Task details —
Up to and including the line with "The indicators of", return every line from the start of the entries below exactly.

Plain-text document sources —
________________
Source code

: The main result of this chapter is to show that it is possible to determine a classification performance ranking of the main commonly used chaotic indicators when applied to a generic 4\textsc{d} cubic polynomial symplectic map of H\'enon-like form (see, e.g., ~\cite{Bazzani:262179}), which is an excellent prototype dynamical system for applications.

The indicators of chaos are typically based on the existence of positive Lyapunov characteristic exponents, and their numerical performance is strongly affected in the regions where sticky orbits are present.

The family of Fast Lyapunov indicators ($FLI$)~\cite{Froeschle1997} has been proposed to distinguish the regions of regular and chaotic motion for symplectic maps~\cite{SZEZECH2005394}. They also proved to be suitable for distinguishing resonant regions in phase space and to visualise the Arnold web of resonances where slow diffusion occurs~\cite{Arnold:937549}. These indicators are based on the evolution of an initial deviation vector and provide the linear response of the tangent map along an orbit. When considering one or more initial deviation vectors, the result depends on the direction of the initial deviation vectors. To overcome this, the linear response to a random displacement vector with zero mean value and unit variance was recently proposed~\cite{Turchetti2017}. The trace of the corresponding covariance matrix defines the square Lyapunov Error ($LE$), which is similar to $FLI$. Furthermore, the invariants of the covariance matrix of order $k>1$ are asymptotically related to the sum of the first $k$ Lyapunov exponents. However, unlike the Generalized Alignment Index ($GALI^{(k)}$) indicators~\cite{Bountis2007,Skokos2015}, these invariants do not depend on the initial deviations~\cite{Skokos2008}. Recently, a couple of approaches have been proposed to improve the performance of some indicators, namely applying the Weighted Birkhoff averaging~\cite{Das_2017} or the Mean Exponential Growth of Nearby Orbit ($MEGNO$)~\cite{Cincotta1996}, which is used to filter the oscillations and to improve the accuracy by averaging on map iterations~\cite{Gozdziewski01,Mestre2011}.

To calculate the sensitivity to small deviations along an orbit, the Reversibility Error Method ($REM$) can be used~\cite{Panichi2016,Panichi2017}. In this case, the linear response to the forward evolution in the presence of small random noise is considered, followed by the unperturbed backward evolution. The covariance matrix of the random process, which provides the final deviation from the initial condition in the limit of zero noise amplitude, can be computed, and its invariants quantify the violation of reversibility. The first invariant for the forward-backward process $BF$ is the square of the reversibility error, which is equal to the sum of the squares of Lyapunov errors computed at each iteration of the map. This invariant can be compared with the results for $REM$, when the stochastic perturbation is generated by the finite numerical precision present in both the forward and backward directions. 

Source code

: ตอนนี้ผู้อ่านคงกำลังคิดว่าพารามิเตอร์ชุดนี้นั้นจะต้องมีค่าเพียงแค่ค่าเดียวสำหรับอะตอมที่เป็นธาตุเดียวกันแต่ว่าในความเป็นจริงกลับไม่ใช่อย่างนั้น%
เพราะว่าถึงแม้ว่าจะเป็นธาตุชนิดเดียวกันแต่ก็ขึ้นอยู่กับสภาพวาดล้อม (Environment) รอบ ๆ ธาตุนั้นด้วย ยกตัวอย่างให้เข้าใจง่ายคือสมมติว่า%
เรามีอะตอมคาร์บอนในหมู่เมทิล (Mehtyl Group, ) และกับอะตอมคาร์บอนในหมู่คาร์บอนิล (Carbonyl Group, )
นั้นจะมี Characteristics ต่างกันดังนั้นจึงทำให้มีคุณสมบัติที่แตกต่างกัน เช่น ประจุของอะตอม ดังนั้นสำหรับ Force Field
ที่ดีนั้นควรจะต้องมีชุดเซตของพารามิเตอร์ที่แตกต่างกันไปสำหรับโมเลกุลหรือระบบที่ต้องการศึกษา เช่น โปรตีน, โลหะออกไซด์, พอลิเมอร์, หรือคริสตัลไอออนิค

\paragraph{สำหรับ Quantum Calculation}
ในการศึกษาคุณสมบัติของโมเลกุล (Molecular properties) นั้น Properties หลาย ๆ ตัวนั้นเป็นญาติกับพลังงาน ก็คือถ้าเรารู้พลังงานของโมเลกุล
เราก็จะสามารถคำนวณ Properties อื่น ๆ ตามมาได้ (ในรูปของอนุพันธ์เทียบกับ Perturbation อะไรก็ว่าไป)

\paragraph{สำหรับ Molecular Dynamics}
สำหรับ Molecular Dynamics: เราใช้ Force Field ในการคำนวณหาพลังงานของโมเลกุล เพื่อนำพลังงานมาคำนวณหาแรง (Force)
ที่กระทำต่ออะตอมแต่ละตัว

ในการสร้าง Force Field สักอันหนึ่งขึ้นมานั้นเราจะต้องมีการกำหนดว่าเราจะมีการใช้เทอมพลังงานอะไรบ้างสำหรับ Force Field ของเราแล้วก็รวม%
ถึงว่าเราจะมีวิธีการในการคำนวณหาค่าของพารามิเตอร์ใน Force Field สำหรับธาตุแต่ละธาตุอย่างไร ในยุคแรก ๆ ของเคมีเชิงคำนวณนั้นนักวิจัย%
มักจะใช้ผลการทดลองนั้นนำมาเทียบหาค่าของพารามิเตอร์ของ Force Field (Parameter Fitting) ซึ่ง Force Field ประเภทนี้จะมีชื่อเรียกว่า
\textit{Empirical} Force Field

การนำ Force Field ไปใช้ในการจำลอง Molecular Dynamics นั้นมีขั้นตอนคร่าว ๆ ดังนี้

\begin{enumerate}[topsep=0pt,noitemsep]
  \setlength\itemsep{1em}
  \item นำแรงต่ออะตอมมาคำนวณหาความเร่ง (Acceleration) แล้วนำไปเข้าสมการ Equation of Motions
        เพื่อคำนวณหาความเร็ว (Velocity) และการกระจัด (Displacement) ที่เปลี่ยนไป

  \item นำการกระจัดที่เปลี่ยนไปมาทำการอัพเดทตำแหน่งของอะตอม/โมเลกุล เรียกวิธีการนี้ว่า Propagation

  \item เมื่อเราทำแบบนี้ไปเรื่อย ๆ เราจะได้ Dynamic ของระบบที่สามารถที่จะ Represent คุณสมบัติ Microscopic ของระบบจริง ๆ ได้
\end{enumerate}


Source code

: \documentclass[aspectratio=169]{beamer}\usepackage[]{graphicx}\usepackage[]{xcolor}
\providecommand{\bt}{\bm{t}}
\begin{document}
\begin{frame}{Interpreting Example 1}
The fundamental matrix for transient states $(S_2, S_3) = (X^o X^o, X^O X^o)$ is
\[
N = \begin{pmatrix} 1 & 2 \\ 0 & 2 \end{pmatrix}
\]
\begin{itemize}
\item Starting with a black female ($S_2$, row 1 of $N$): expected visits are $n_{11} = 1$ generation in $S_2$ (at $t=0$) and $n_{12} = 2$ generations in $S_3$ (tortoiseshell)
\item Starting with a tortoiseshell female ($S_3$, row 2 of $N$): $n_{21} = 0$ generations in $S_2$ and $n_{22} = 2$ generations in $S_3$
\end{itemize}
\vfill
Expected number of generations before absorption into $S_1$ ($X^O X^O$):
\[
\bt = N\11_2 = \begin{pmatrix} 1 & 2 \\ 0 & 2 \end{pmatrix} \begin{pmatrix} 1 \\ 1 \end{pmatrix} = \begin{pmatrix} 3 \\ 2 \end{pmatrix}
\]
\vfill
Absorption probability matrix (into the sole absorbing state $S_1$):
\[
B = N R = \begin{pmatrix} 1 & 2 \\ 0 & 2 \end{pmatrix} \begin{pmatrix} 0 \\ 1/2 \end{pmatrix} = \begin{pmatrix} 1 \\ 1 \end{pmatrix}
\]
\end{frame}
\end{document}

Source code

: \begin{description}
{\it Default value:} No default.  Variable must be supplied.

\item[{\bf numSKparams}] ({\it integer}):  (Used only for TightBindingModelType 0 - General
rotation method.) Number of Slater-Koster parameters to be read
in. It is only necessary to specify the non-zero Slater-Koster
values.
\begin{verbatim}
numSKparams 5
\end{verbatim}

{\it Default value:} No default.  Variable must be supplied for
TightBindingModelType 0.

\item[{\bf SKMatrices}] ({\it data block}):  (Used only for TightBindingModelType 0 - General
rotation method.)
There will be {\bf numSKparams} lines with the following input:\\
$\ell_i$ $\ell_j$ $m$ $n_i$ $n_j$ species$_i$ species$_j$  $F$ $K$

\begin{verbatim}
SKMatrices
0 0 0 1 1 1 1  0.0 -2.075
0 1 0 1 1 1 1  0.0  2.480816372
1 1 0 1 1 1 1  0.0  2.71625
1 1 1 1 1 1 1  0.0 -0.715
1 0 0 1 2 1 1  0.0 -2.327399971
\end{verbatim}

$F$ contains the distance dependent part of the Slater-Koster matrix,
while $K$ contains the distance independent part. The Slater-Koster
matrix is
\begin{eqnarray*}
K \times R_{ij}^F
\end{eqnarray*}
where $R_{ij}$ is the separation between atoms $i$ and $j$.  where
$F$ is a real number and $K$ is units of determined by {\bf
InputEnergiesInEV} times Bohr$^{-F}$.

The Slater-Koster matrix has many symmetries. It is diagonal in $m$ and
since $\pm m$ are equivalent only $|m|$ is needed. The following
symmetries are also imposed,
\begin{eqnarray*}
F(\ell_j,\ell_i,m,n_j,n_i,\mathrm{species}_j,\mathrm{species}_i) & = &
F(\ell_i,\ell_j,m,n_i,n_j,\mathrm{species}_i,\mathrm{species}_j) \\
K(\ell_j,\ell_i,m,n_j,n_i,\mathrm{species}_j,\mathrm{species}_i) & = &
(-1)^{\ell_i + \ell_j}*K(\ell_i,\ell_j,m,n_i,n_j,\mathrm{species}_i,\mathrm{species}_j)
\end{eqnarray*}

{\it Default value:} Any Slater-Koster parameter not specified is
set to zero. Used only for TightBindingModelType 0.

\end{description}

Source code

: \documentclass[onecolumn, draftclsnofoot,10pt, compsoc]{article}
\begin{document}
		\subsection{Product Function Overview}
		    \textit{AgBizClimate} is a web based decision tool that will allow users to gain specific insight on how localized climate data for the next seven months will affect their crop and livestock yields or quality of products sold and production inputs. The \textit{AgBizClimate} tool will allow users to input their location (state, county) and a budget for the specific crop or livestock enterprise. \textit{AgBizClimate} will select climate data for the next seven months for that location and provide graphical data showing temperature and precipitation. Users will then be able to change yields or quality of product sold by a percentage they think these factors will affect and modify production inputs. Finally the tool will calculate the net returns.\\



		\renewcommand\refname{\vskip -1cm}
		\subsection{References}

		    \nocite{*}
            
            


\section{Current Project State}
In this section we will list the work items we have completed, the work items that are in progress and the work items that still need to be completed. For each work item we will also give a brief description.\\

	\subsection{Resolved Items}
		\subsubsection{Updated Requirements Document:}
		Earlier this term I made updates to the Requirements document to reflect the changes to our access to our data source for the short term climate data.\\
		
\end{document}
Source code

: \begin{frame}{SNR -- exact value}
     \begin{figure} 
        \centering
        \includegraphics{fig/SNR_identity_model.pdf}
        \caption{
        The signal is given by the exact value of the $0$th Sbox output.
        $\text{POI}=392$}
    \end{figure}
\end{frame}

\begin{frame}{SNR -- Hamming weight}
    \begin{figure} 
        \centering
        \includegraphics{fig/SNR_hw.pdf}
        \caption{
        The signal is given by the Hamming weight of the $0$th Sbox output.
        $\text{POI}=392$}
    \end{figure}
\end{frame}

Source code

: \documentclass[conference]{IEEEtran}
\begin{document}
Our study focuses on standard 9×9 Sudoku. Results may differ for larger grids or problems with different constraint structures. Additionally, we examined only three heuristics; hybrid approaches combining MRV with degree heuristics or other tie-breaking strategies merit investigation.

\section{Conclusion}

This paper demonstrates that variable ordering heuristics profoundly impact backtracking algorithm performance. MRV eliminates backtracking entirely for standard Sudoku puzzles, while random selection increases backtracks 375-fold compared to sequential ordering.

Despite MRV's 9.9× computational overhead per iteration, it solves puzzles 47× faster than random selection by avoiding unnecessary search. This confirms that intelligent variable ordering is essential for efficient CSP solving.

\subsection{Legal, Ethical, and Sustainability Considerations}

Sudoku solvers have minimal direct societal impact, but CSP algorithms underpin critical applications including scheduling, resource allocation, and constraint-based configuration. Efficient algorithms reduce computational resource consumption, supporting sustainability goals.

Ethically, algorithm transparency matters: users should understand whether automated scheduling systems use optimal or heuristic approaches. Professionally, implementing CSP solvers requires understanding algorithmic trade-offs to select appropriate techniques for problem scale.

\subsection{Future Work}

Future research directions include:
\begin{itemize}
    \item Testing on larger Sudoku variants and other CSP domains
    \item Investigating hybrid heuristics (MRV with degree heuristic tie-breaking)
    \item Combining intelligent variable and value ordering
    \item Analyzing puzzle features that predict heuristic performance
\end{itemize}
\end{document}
________________
Worked solution —
Source code

: The main result of this chapter is to show that it is possible to determine a classification performance ranking of the main commonly used chaotic indicators when applied to a generic 4\textsc{d} cubic polynomial symplectic map of H\'enon-like form (see, e.g., ~\cite{Bazzani:262179}), which is an excellent prototype dynamical system for applications.

The indicators of chaos are typically based on the existence of positive Lyapunov characteristic exponents, and their numerical performance is strongly affected in the regions where sticky orbits are present.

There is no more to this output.